Does the C++ standard specify anything on the representation of floating point numbers?
For types T
for which std::is_floating_point<T>::value
is true
, does the C++ standard specify anything on the way that T
should be implemented?
For example, does T
has even to follow a sign/mantissa/exponent representation? Or can it be completely arbitrary?
From N3337:
[basic.fundamental/8]:
There are three floating point types: float, double, and long double. The type double provides at least as much precision as float, and the type long double provides at least as much precision as double. The set of values of the type float is a subset of the set of values of the type double; the set of values of the type double is a subset of the set of values of the type long double. The value representation of floating-point types is implementation-defined. Integral and floating types are collectively called arithmetic types. Specializations of the standard template std::numeric_limits (18.3) shall specify the maximum and minimum values of each arithmetic type for an implementation.
If you want to check if your implementation uses IEEE-754, you can use std::numeric_limits::is_iec559
:
static_assert(std::numeric_limits<double>::is_iec559,
"This code requires IEEE-754 doubles");
There are a number of other helper traits in this area, such as has_infinity
, quiet_NaN
and more.
The C standard has an "annex" (in C11 it's Annex F) which lays out what it means for an implementation of C to be compliant with IEC 60559, the successor standard to IEEE 754. An implementation that conforms to Annex F must have IEEE-representation floating point numbers. However, implementing this annex is optional; the core standard specifically avoids saying anything about the representation of floating point numbers.
I do not know whether there is an equivalent annex for C++. It doesn't appear in N3337, but that might just mean it's distributed separately. The existence of std::numeric_limits<floating-type>::is_iec559
indicates that the C++ committee at least thought about this, but perhaps not in as much detail as the C committee did. (It is and has always been a damned shame that the C++ standard is not expressed as a set of edits to the C standard.)
No particular implementation is required. The C++ standard doesn't talk about it much at all. The C standard goes into quite a bit of detail about the conceptual model assumed for floating point numbers, with a sign, exponent, significand in some base b
, and so on. It, however, specifically states that this is purely descriptive, not a requirement on the implementation (C11, footnote 21):
The floating-point model is intended to clarify the description of each floating-point characteristic and does not require the floating-point arithmetic of the implementation to be identical.
That said, although the details can vary, at least offhand it seems to me that producing (for example) a conforming implementation of double
that didn't fit fairly closely with the usual model (i.e., a significand and exponent) would be difficult (or at least difficult to do with competitive performance, anyway). It wouldn't be particularly difficult to have it vary in other ways though, such as rearranging the order, or using a different base.

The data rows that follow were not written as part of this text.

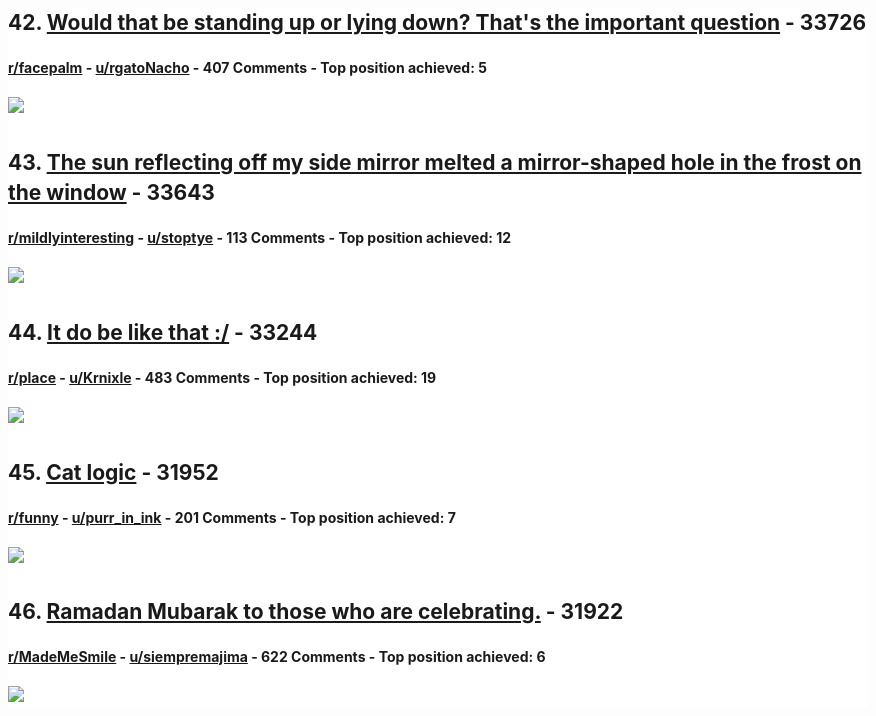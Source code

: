 ## 42. [Would that be standing up or lying down? That's the important question](http://reddit.com/r/facepalm/comments/tuz53r/would_that_be_standing_up_or_lying_down_thats_the/) - 33726
#### [r/facepalm](http://reddit.com/r/facepalm) - [u/rgatoNacho](http://reddit.com/u/rgatoNacho) - 407 Comments - Top position achieved: 5

<a href="https://i.redd.it/pui91wsz98r81.jpg"><img src="https://a.thumbs.redditmedia.com/KZwHJa0_de1jFEC8ZXOZrb_cjd6RM5COKVPlHR7Ng18.jpg"></img></a>

## 43. [The sun reflecting off my side mirror melted a mirror-shaped hole in the frost on the window](http://reddit.com/r/mildlyinteresting/comments/tvb5ca/the_sun_reflecting_off_my_side_mirror_melted_a/) - 33643
#### [r/mildlyinteresting](http://reddit.com/r/mildlyinteresting) - [u/stoptye](http://reddit.com/u/stoptye) - 113 Comments - Top position achieved: 12

<a href="https://i.redd.it/mxcnuppvvbr81.jpg"><img src="https://a.thumbs.redditmedia.com/pXf5tBkmNEmOHB4OepMOhmvge7q92VEKLX5xcqE1WE0.jpg"></img></a>

## 44. [It do be like that :/](http://reddit.com/r/place/comments/tvgbf4/it_do_be_like_that/) - 33244
#### [r/place](http://reddit.com/r/place) - [u/Krnixle](http://reddit.com/u/Krnixle) - 483 Comments - Top position achieved: 19

<a href="https://i.redd.it/8022fq2fzcr81.jpg"><img src="https://a.thumbs.redditmedia.com/aiTu-INOZiK9OOE029g5xsilmBo8P5qfnWp4FBYHRT4.jpg"></img></a>

## 45. [Cat logic](http://reddit.com/r/funny/comments/tv81ei/cat_logic/) - 31952
#### [r/funny](http://reddit.com/r/funny) - [u/purr_in_ink](http://reddit.com/u/purr_in_ink) - 201 Comments - Top position achieved: 7

<a href="https://i.redd.it/rh0zeh2u3br81.jpg"><img src="https://b.thumbs.redditmedia.com/OE2DzGYCikVRsLtYMwzsM0JtXFX4fu3bKSIBZQABubo.jpg"></img></a>

## 46. [Ramadan Mubarak to those who are celebrating.](http://reddit.com/r/MadeMeSmile/comments/tv6qgq/ramadan_mubarak_to_those_who_are_celebrating/) - 31922
#### [r/MadeMeSmile](http://reddit.com/r/MadeMeSmile) - [u/siempremajima](http://reddit.com/u/siempremajima) - 622 Comments - Top position achieved: 6

<a href="https://v.redd.it/mnvvk6d1par81"><img src="https://b.thumbs.redditmedia.com/ldQ1OOZnI9iX48noGo5qpOEB2bC84jQmHvzxBBKRXjQ.jpg"></img></a>
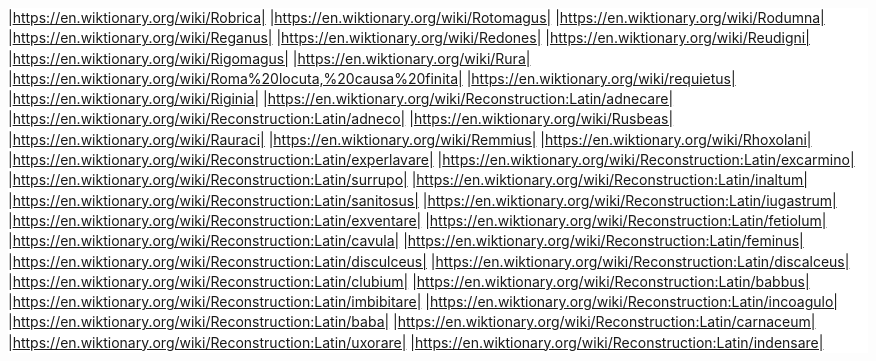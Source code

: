 |https://en.wiktionary.org/wiki/Robrica|
|https://en.wiktionary.org/wiki/Rotomagus|
|https://en.wiktionary.org/wiki/Rodumna|
|https://en.wiktionary.org/wiki/Reganus|
|https://en.wiktionary.org/wiki/Redones|
|https://en.wiktionary.org/wiki/Reudigni|
|https://en.wiktionary.org/wiki/Rigomagus|
|https://en.wiktionary.org/wiki/Rura|
|https://en.wiktionary.org/wiki/Roma%20locuta,%20causa%20finita|
|https://en.wiktionary.org/wiki/requietus|
|https://en.wiktionary.org/wiki/Riginia|
|https://en.wiktionary.org/wiki/Reconstruction:Latin/adnecare|
|https://en.wiktionary.org/wiki/Reconstruction:Latin/adneco|
|https://en.wiktionary.org/wiki/Rusbeas|
|https://en.wiktionary.org/wiki/Rauraci|
|https://en.wiktionary.org/wiki/Remmius|
|https://en.wiktionary.org/wiki/Rhoxolani|
|https://en.wiktionary.org/wiki/Reconstruction:Latin/experlavare|
|https://en.wiktionary.org/wiki/Reconstruction:Latin/excarmino|
|https://en.wiktionary.org/wiki/Reconstruction:Latin/surrupo|
|https://en.wiktionary.org/wiki/Reconstruction:Latin/inaltum|
|https://en.wiktionary.org/wiki/Reconstruction:Latin/sanitosus|
|https://en.wiktionary.org/wiki/Reconstruction:Latin/iugastrum|
|https://en.wiktionary.org/wiki/Reconstruction:Latin/exventare|
|https://en.wiktionary.org/wiki/Reconstruction:Latin/fetiolum|
|https://en.wiktionary.org/wiki/Reconstruction:Latin/cavula|
|https://en.wiktionary.org/wiki/Reconstruction:Latin/feminus|
|https://en.wiktionary.org/wiki/Reconstruction:Latin/disculceus|
|https://en.wiktionary.org/wiki/Reconstruction:Latin/discalceus|
|https://en.wiktionary.org/wiki/Reconstruction:Latin/clubium|
|https://en.wiktionary.org/wiki/Reconstruction:Latin/babbus|
|https://en.wiktionary.org/wiki/Reconstruction:Latin/imbibitare|
|https://en.wiktionary.org/wiki/Reconstruction:Latin/incoagulo|
|https://en.wiktionary.org/wiki/Reconstruction:Latin/baba|
|https://en.wiktionary.org/wiki/Reconstruction:Latin/carnaceum|
|https://en.wiktionary.org/wiki/Reconstruction:Latin/uxorare|
|https://en.wiktionary.org/wiki/Reconstruction:Latin/indensare|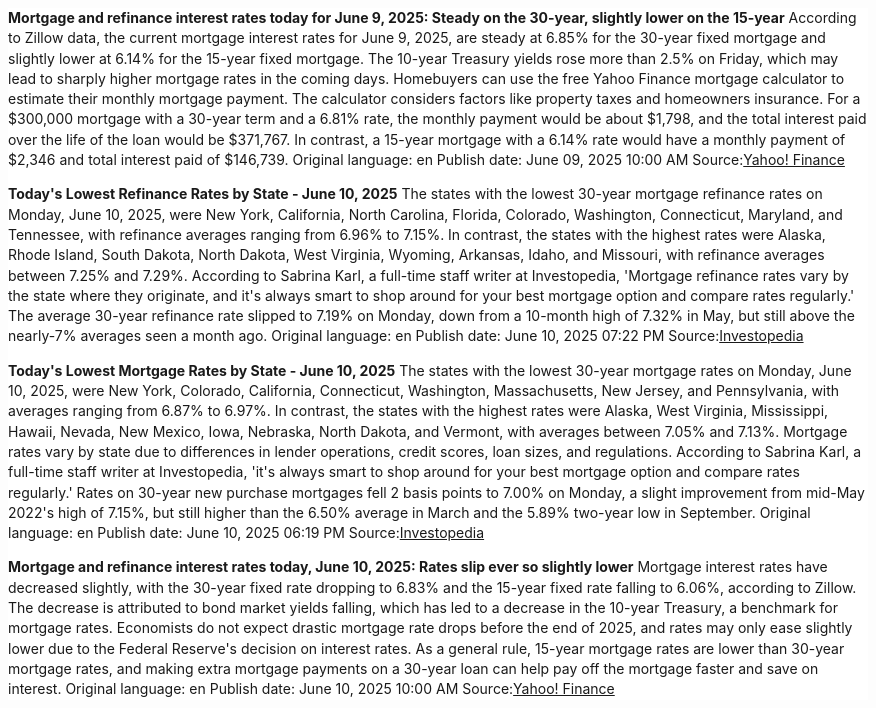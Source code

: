 **Mortgage and refinance interest rates today for June 9, 2025: Steady on the 30-year, slightly lower on the 15-year**
According to Zillow data, the current mortgage interest rates for June 9, 2025, are steady at 6.85% for the 30-year fixed mortgage and slightly lower at 6.14% for the 15-year fixed mortgage. The 10-year Treasury yields rose more than 2.5% on Friday, which may lead to sharply higher mortgage rates in the coming days. Homebuyers can use the free Yahoo Finance mortgage calculator to estimate their monthly mortgage payment. The calculator considers factors like property taxes and homeowners insurance. For a $300,000 mortgage with a 30-year term and a 6.81% rate, the monthly payment would be about $1,798, and the total interest paid over the life of the loan would be $371,767. In contrast, a 15-year mortgage with a 6.14% rate would have a monthly payment of $2,346 and total interest paid of $146,739.
Original language: en
Publish date: June 09, 2025 10:00 AM
Source:[Yahoo! Finance](https://finance.yahoo.com/personal-finance/mortgages/article/mortgage-refinance-rates-today-monday-june-9-2025-100037701.html)

**Today's Lowest Refinance Rates by State - June 10, 2025**
The states with the lowest 30-year mortgage refinance rates on Monday, June 10, 2025, were New York, California, North Carolina, Florida, Colorado, Washington, Connecticut, Maryland, and Tennessee, with refinance averages ranging from 6.96% to 7.15%. In contrast, the states with the highest rates were Alaska, Rhode Island, South Dakota, North Dakota, West Virginia, Wyoming, Arkansas, Idaho, and Missouri, with refinance averages between 7.25% and 7.29%. According to Sabrina Karl, a full-time staff writer at Investopedia, 'Mortgage refinance rates vary by the state where they originate, and it's always smart to shop around for your best mortgage option and compare rates regularly.' The average 30-year refinance rate slipped to 7.19% on Monday, down from a 10-month high of 7.32% in May, but still above the nearly-7% averages seen a month ago.
Original language: en
Publish date: June 10, 2025 07:22 PM
Source:[Investopedia](https://www.investopedia.com/todays-lowest-refinance-rates-by-state-june-10-2025-11751800)

**Today's Lowest Mortgage Rates by State - June 10, 2025**
The states with the lowest 30-year mortgage rates on Monday, June 10, 2025, were New York, Colorado, California, Connecticut, Washington, Massachusetts, New Jersey, and Pennsylvania, with averages ranging from 6.87% to 6.97%. In contrast, the states with the highest rates were Alaska, West Virginia, Mississippi, Hawaii, Nevada, New Mexico, Iowa, Nebraska, North Dakota, and Vermont, with averages between 7.05% and 7.13%. Mortgage rates vary by state due to differences in lender operations, credit scores, loan sizes, and regulations. According to Sabrina Karl, a full-time staff writer at Investopedia, 'it's always smart to shop around for your best mortgage option and compare rates regularly.' Rates on 30-year new purchase mortgages fell 2 basis points to 7.00% on Monday, a slight improvement from mid-May 2022's high of 7.15%, but still higher than the 6.50% average in March and the 5.89% two-year low in September.
Original language: en
Publish date: June 10, 2025 06:19 PM
Source:[Investopedia](https://www.investopedia.com/todays-lowest-mortgage-rates-by-state-june-10-2025-11751759)

**Mortgage and refinance interest rates today, June 10, 2025: Rates slip ever so slightly lower**
Mortgage interest rates have decreased slightly, with the 30-year fixed rate dropping to 6.83% and the 15-year fixed rate falling to 6.06%, according to Zillow. The decrease is attributed to bond market yields falling, which has led to a decrease in the 10-year Treasury, a benchmark for mortgage rates. Economists do not expect drastic mortgage rate drops before the end of 2025, and rates may only ease slightly lower due to the Federal Reserve's decision on interest rates. As a general rule, 15-year mortgage rates are lower than 30-year mortgage rates, and making extra mortgage payments on a 30-year loan can help pay off the mortgage faster and save on interest.
Original language: en
Publish date: June 10, 2025 10:00 AM
Source:[Yahoo! Finance](https://finance.yahoo.com/personal-finance/mortgages/article/mortgage-refinance-rates-today-tuesday-june-10-2025-100046620.html)
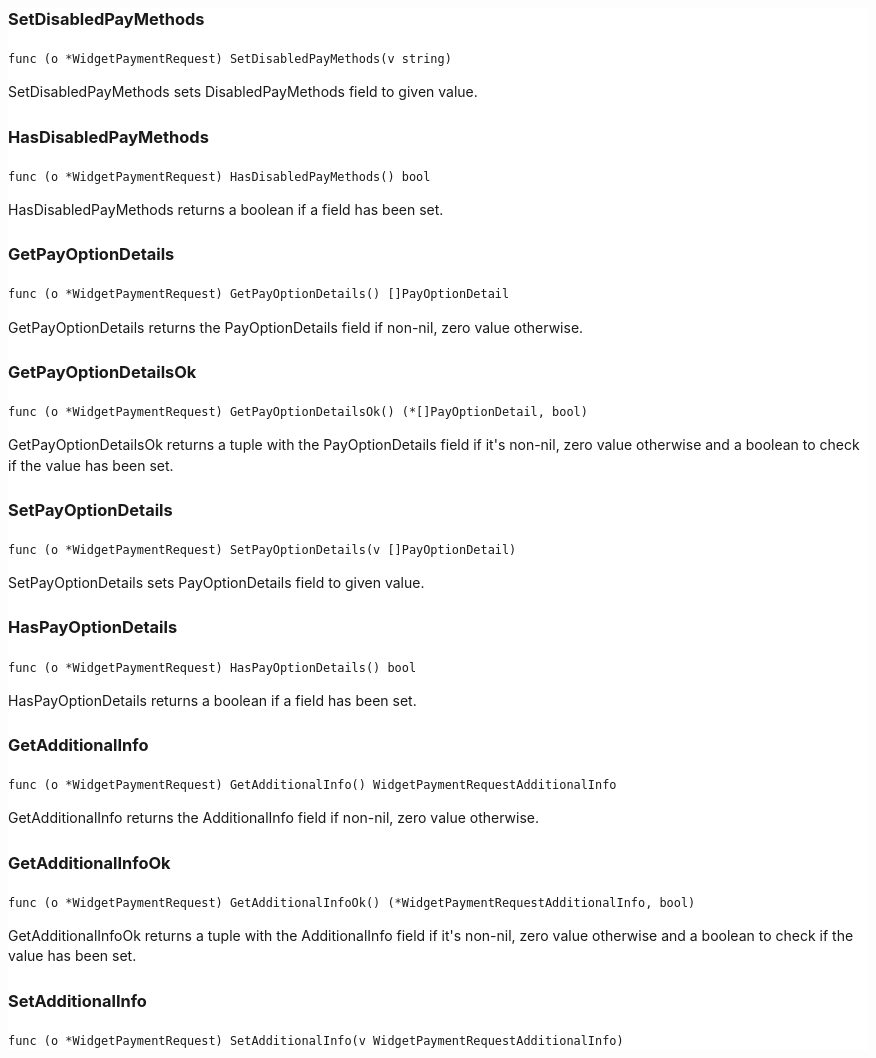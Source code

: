 ### SetDisabledPayMethods

`func (o *WidgetPaymentRequest) SetDisabledPayMethods(v string)`

SetDisabledPayMethods sets DisabledPayMethods field to given value.

### HasDisabledPayMethods

`func (o *WidgetPaymentRequest) HasDisabledPayMethods() bool`

HasDisabledPayMethods returns a boolean if a field has been set.

### GetPayOptionDetails

`func (o *WidgetPaymentRequest) GetPayOptionDetails() []PayOptionDetail`

GetPayOptionDetails returns the PayOptionDetails field if non-nil, zero value otherwise.

### GetPayOptionDetailsOk

`func (o *WidgetPaymentRequest) GetPayOptionDetailsOk() (*[]PayOptionDetail, bool)`

GetPayOptionDetailsOk returns a tuple with the PayOptionDetails field if it's non-nil, zero value otherwise
and a boolean to check if the value has been set.

### SetPayOptionDetails

`func (o *WidgetPaymentRequest) SetPayOptionDetails(v []PayOptionDetail)`

SetPayOptionDetails sets PayOptionDetails field to given value.

### HasPayOptionDetails

`func (o *WidgetPaymentRequest) HasPayOptionDetails() bool`

HasPayOptionDetails returns a boolean if a field has been set.

### GetAdditionalInfo

`func (o *WidgetPaymentRequest) GetAdditionalInfo() WidgetPaymentRequestAdditionalInfo`

GetAdditionalInfo returns the AdditionalInfo field if non-nil, zero value otherwise.

### GetAdditionalInfoOk

`func (o *WidgetPaymentRequest) GetAdditionalInfoOk() (*WidgetPaymentRequestAdditionalInfo, bool)`

GetAdditionalInfoOk returns a tuple with the AdditionalInfo field if it's non-nil, zero value otherwise
and a boolean to check if the value has been set.

### SetAdditionalInfo

`func (o *WidgetPaymentRequest) SetAdditionalInfo(v WidgetPaymentRequestAdditionalInfo)`
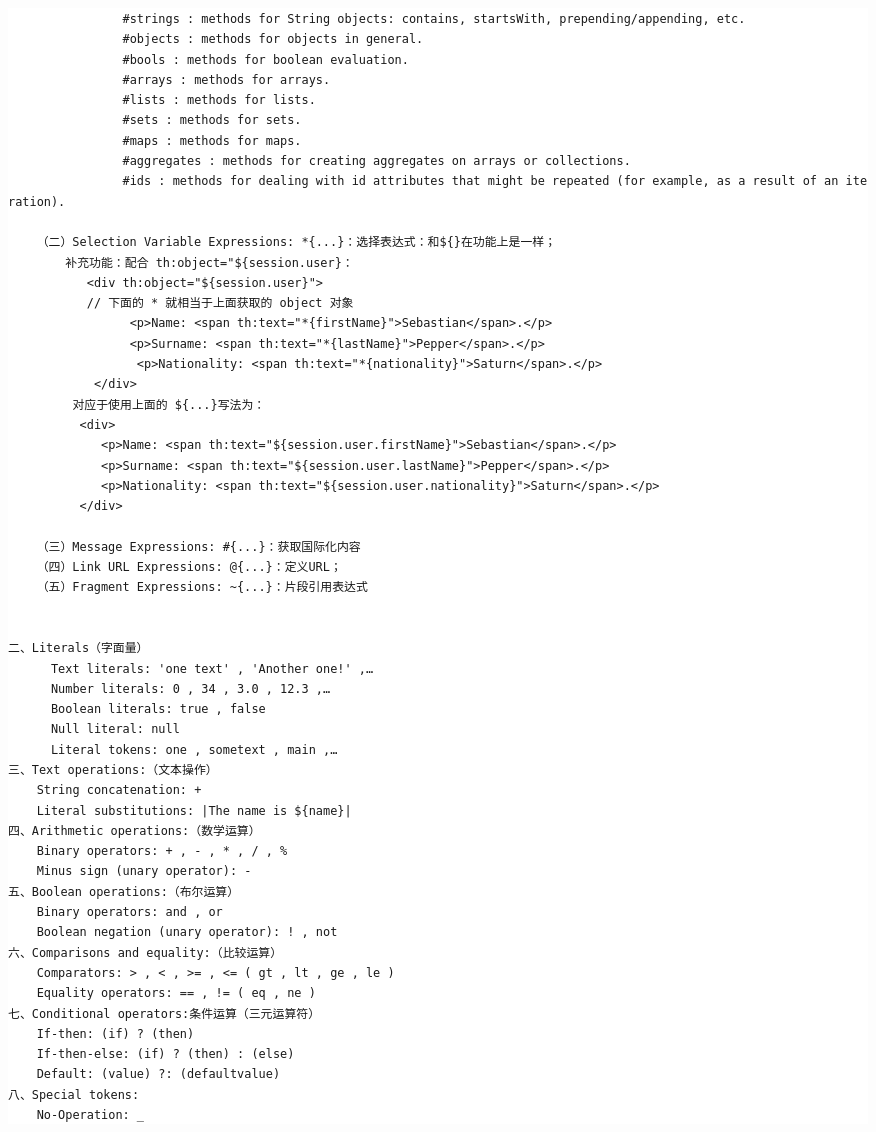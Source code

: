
 ```properties
                #strings : methods for String objects: contains, startsWith, prepending/appending, etc.
                #objects : methods for objects in general.
                #bools : methods for boolean evaluation.
                #arrays : methods for arrays.
                #lists : methods for lists.
                #sets : methods for sets.
                #maps : methods for maps.
                #aggregates : methods for creating aggregates on arrays or collections.
                #ids : methods for dealing with id attributes that might be repeated (for example, as a result of an iteration).

    （二）Selection Variable Expressions: *{...}：选择表达式：和${}在功能上是一样；
    	补充功能：配合 th:object="${session.user}：
           <div th:object="${session.user}">
           // 下面的 * 就相当于上面获取的 object 对象
           		 <p>Name: <span th:text="*{firstName}">Sebastian</span>.</p>
           		 <p>Surname: <span th:text="*{lastName}">Pepper</span>.</p>
                  <p>Nationality: <span th:text="*{nationality}">Saturn</span>.</p>
            </div>
         对应于使用上面的 ${...}写法为：
          <div>
             <p>Name: <span th:text="${session.user.firstName}">Sebastian</span>.</p>
             <p>Surname: <span th:text="${session.user.lastName}">Pepper</span>.</p>
             <p>Nationality: <span th:text="${session.user.nationality}">Saturn</span>.</p>
          </div>
    
    （三）Message Expressions: #{...}：获取国际化内容
    （四）Link URL Expressions: @{...}：定义URL；
    （五）Fragment Expressions: ~{...}：片段引用表达式

    		
二、Literals（字面量）
      Text literals: 'one text' , 'Another one!' ,…
      Number literals: 0 , 34 , 3.0 , 12.3 ,…
      Boolean literals: true , false
      Null literal: null
      Literal tokens: one , sometext , main ,…
三、Text operations:（文本操作）
    String concatenation: +
    Literal substitutions: |The name is ${name}|
四、Arithmetic operations:（数学运算）
    Binary operators: + , - , * , / , %
    Minus sign (unary operator): -
五、Boolean operations:（布尔运算）
    Binary operators: and , or
    Boolean negation (unary operator): ! , not
六、Comparisons and equality:（比较运算）
    Comparators: > , < , >= , <= ( gt , lt , ge , le )
    Equality operators: == , != ( eq , ne )
七、Conditional operators:条件运算（三元运算符）
    If-then: (if) ? (then)
    If-then-else: (if) ? (then) : (else)
    Default: (value) ?: (defaultvalue)
八、Special tokens:
    No-Operation: _ 
```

The definition of std::numeric_limits<T>::digits
(and std::numeric_limits<T>::digits10
) imply fairly directly that what's listed as a floating point type must retain (at least approximately) the same precision for all numbers across a fairly wide range of magnitudes. By far the most obvious way to accomplish that is to have some number of bits/digits devoted to a significand, and some other (separate) set of bits devoted to an exponent.
The idea of std::is_floating_point
is to make user code of different origin work together better. Technically you can specify an int
as std::is_floating_point
without causing undefined behavior. But say you have some templated library that has to repeatedly divide by T n
. To speed things up the library creates a T ni = 1 / n
and replaces division by n
by multiplication by ni
. This works great for floating point numbers, but fails for integers. Therefore the library correctly only does the optimization if std::is_floating_point<T>::value == true
. If you lie the code probably still works from the standard's point of view, but is incorrect from a logical point of view. So if you write a class that behaves like a bigger float
mark it as std::is_floating_point
, otherwise don't. This should get you both optimal and correct code.